WHAT THE EXERCISE ASKS: Report back each line of the records that contains the string "Luồng".

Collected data
- - - - -
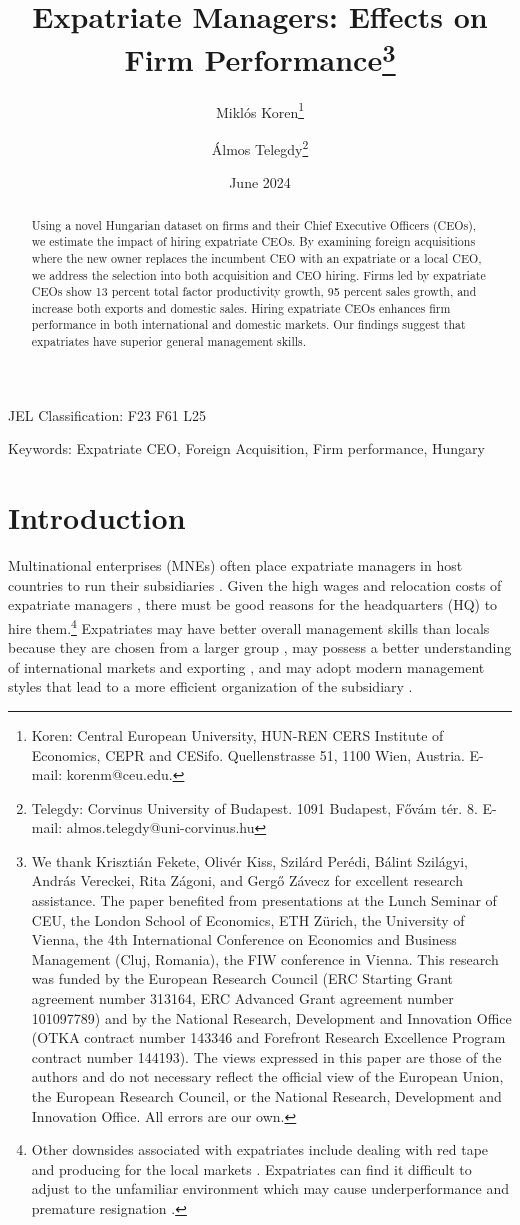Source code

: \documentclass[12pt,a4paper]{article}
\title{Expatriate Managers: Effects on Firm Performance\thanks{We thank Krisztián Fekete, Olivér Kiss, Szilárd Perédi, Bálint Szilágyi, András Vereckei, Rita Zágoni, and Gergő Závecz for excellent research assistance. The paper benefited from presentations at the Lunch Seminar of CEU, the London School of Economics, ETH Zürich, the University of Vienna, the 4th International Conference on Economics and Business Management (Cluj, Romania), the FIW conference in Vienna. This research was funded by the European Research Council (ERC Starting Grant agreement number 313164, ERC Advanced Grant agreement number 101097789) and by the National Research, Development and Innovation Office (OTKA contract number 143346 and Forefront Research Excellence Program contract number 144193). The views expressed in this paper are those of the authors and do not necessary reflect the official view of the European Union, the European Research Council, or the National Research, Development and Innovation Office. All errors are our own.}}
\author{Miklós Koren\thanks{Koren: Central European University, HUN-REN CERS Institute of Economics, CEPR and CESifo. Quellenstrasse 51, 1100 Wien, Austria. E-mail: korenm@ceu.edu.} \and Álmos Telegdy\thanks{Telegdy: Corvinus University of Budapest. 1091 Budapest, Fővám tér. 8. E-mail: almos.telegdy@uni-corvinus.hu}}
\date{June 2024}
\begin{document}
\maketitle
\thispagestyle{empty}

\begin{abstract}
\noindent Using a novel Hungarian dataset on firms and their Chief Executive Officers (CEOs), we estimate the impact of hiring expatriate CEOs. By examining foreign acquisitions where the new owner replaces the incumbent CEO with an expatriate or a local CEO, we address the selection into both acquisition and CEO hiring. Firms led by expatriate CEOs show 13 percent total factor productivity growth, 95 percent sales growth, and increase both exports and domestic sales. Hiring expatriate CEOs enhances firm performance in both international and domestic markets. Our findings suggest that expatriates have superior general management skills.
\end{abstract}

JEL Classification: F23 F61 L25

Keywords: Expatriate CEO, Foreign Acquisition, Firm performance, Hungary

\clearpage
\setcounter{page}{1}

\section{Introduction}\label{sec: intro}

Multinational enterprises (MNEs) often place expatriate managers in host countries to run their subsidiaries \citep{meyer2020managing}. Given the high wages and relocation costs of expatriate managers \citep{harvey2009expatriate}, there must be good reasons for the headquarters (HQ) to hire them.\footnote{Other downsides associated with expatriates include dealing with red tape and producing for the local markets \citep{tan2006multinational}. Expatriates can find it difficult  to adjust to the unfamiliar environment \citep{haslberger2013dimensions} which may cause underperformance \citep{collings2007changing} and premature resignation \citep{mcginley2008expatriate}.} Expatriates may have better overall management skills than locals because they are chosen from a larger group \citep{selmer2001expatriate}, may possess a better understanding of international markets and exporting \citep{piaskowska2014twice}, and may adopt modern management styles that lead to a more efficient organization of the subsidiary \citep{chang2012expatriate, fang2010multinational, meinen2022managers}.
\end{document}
- - - - -
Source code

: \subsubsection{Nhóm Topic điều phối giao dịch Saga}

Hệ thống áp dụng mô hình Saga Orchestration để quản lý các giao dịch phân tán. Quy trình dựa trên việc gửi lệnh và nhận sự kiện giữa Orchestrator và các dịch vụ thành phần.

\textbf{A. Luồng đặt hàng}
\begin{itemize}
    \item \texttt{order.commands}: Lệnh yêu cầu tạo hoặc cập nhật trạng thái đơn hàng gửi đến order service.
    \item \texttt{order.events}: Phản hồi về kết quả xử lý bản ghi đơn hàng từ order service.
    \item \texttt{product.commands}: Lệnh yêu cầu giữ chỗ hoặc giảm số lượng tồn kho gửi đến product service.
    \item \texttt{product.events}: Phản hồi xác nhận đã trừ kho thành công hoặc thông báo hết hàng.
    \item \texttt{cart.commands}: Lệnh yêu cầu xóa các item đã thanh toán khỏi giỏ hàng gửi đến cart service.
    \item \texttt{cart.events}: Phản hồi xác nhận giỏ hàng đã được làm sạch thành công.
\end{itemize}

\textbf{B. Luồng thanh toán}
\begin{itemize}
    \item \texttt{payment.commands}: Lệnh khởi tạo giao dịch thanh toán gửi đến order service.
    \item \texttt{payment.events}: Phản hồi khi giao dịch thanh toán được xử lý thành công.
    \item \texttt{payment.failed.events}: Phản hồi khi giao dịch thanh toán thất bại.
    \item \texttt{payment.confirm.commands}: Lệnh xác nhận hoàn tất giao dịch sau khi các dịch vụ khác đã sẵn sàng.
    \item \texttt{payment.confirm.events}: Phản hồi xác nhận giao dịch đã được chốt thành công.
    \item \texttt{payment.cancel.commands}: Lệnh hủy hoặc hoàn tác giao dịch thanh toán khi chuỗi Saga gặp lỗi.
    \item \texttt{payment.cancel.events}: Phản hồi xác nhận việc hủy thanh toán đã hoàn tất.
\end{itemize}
- - - - -
ANSWER TO THIS PROBLEM:
\textbf{A. Luồng đặt hàng}
\textbf{B. Luồng thanh toán}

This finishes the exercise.